E.g. for a given site X we could do
1) load X with UA 9.0
2) load X with UA 10.0
3) load X again with UA string 9.0
If the resources loaded by 1) are the same as the resources loaded by 3) but different from the resources loaded by 2), report a warning and have someone manually test the site.

Then do the same thing but instead of comparing resources loaded, compare screenshots.

Do all this running Adblock :-).
roc: I like that idea. I had considered the different ua's but not the comparison of the actual loaded resources. Screenshots should be useful/possible as well. The adblock idea is simply brilliant.
I did a quick check of the dependencies in bug uafx10

Using differences in the loaded resources would have flagged each. bug 691679 included google-analytics.com and plusone.google.com/ differences which would have caused a false positive if they had been the only differences. I could add additional adblock filters to remove those. I would need to add similar blocks for others... yahoo|live|facebook? Suggestions?

One thing about Adblocks filter subscriptions are that they are country/language specific. If I restrict the run to the top 500 sites in the United States I can just use Fanboy's English list, but if we want to do more I would need to include more (all?) of the available filters.

Visually comparing the pages in the uafx10 dependent bugs shows that they would have been flagged by comparing "screenshots". I would expect "screenshots" to be less sensitive to hidden tracking code than the resource checking.

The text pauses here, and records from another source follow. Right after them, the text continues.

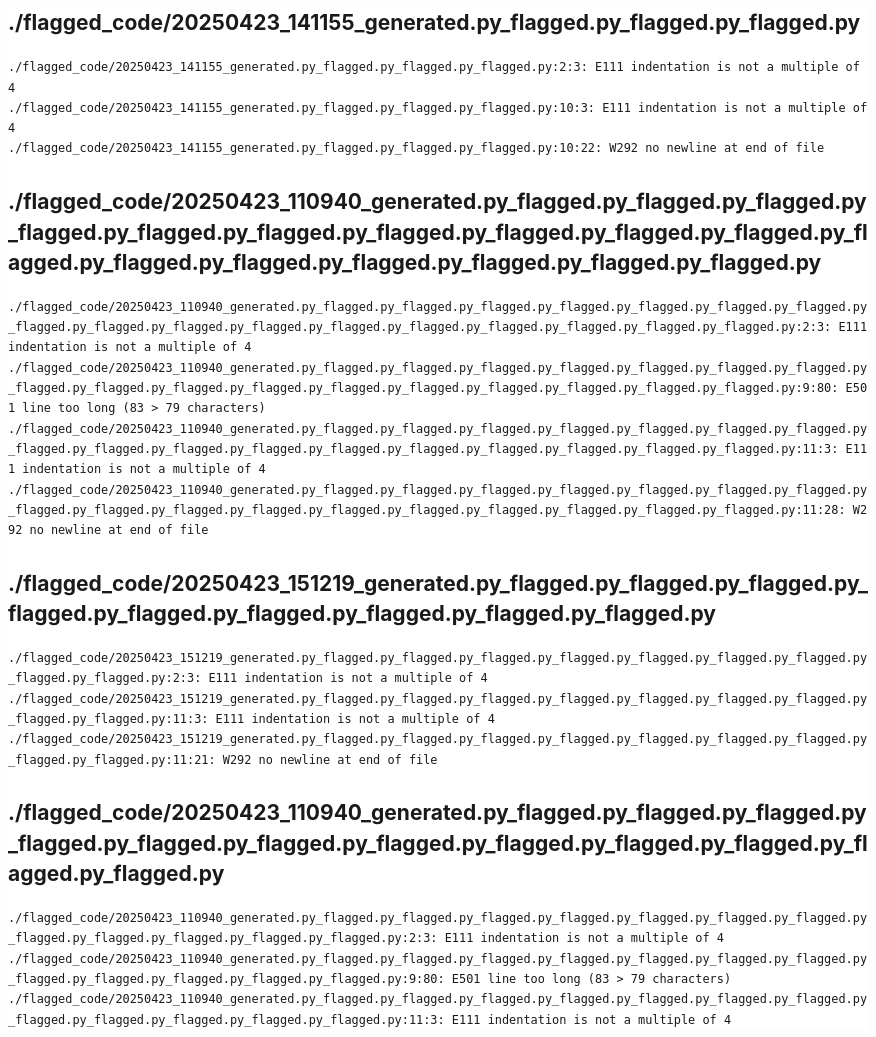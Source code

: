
```

```

## ./flagged_code/20250423_141155_generated.py_flagged.py_flagged.py_flagged.py
```
./flagged_code/20250423_141155_generated.py_flagged.py_flagged.py_flagged.py:2:3: E111 indentation is not a multiple of 4
./flagged_code/20250423_141155_generated.py_flagged.py_flagged.py_flagged.py:10:3: E111 indentation is not a multiple of 4
./flagged_code/20250423_141155_generated.py_flagged.py_flagged.py_flagged.py:10:22: W292 no newline at end of file

```

## ./flagged_code/20250423_110940_generated.py_flagged.py_flagged.py_flagged.py_flagged.py_flagged.py_flagged.py_flagged.py_flagged.py_flagged.py_flagged.py_flagged.py_flagged.py_flagged.py_flagged.py_flagged.py_flagged.py_flagged.py
```
./flagged_code/20250423_110940_generated.py_flagged.py_flagged.py_flagged.py_flagged.py_flagged.py_flagged.py_flagged.py_flagged.py_flagged.py_flagged.py_flagged.py_flagged.py_flagged.py_flagged.py_flagged.py_flagged.py_flagged.py:2:3: E111 indentation is not a multiple of 4
./flagged_code/20250423_110940_generated.py_flagged.py_flagged.py_flagged.py_flagged.py_flagged.py_flagged.py_flagged.py_flagged.py_flagged.py_flagged.py_flagged.py_flagged.py_flagged.py_flagged.py_flagged.py_flagged.py_flagged.py:9:80: E501 line too long (83 > 79 characters)
./flagged_code/20250423_110940_generated.py_flagged.py_flagged.py_flagged.py_flagged.py_flagged.py_flagged.py_flagged.py_flagged.py_flagged.py_flagged.py_flagged.py_flagged.py_flagged.py_flagged.py_flagged.py_flagged.py_flagged.py:11:3: E111 indentation is not a multiple of 4
./flagged_code/20250423_110940_generated.py_flagged.py_flagged.py_flagged.py_flagged.py_flagged.py_flagged.py_flagged.py_flagged.py_flagged.py_flagged.py_flagged.py_flagged.py_flagged.py_flagged.py_flagged.py_flagged.py_flagged.py:11:28: W292 no newline at end of file

```

## ./flagged_code/20250423_151219_generated.py_flagged.py_flagged.py_flagged.py_flagged.py_flagged.py_flagged.py_flagged.py_flagged.py_flagged.py
```
./flagged_code/20250423_151219_generated.py_flagged.py_flagged.py_flagged.py_flagged.py_flagged.py_flagged.py_flagged.py_flagged.py_flagged.py:2:3: E111 indentation is not a multiple of 4
./flagged_code/20250423_151219_generated.py_flagged.py_flagged.py_flagged.py_flagged.py_flagged.py_flagged.py_flagged.py_flagged.py_flagged.py:11:3: E111 indentation is not a multiple of 4
./flagged_code/20250423_151219_generated.py_flagged.py_flagged.py_flagged.py_flagged.py_flagged.py_flagged.py_flagged.py_flagged.py_flagged.py:11:21: W292 no newline at end of file

```

## ./flagged_code/20250423_110940_generated.py_flagged.py_flagged.py_flagged.py_flagged.py_flagged.py_flagged.py_flagged.py_flagged.py_flagged.py_flagged.py_flagged.py_flagged.py
```
./flagged_code/20250423_110940_generated.py_flagged.py_flagged.py_flagged.py_flagged.py_flagged.py_flagged.py_flagged.py_flagged.py_flagged.py_flagged.py_flagged.py_flagged.py:2:3: E111 indentation is not a multiple of 4
./flagged_code/20250423_110940_generated.py_flagged.py_flagged.py_flagged.py_flagged.py_flagged.py_flagged.py_flagged.py_flagged.py_flagged.py_flagged.py_flagged.py_flagged.py:9:80: E501 line too long (83 > 79 characters)
./flagged_code/20250423_110940_generated.py_flagged.py_flagged.py_flagged.py_flagged.py_flagged.py_flagged.py_flagged.py_flagged.py_flagged.py_flagged.py_flagged.py_flagged.py:11:3: E111 indentation is not a multiple of 4
```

How many sites are we interested in checking? With this overhead, I *guess* I be able to do about ~ 2000 day/machine. I have two linux boxes at seneca I can use. 

roc: How important are the 3 steps above do you think? I was thinking of a single pass:

1. load with 10 ua.
   record loaded resources
   take a "screenshot"
2. load with 9 ua.
   record loaded resources
   take a "screenshot"
3. compare and report.

I was thinking of just using text output in the reports and not keeping screenshots or other data apart from the text comparison report. Ok?
If that works without too many false positives, that's fine. I was just worrying about sites that display random non-ad stuff every time they load.
Couldn't we restrict fails to > 10% difference in screenshot pixels? That would probably help reduce false positives.

I'm worried about sites that require a login though (like blackboard, facebook, etc)...probably not much we can do there.
I can do some test runs on limited sets and see how bad the false positive situation is with respect to different approaches. I'm still looking for some guidance on how many sites you are interested in.
At least the google top 1000. Preferably the top 1000 in the countries there as well (http://www.google.com/adplanner/static/top1000/)
I attempted to detect problematic sites by:

* Using private browsing mode
* For each response domain, removing the stored data that is temporarily stored even in private browsing mode before attempting the next load.

* Using Adblock with all of Fanboy's subscriptions installed
* Using Flashblock.

Adblock would hopefully eliminate many ads while Flashblock would eliminate Flash animations which would cause problems for image comparisons.

1. performing two successive loads with Firefox 9 UA
   recording responses
   capturing image of the page
   comparing the responses and images
2. performing two successive loads with Firefox 10 UA
   recording responses
   capturing image of the page
   comparing the responses and images
3. comparing the first Firefox 9 load's responses and image
   to the first Firefox 10 load's responses and images.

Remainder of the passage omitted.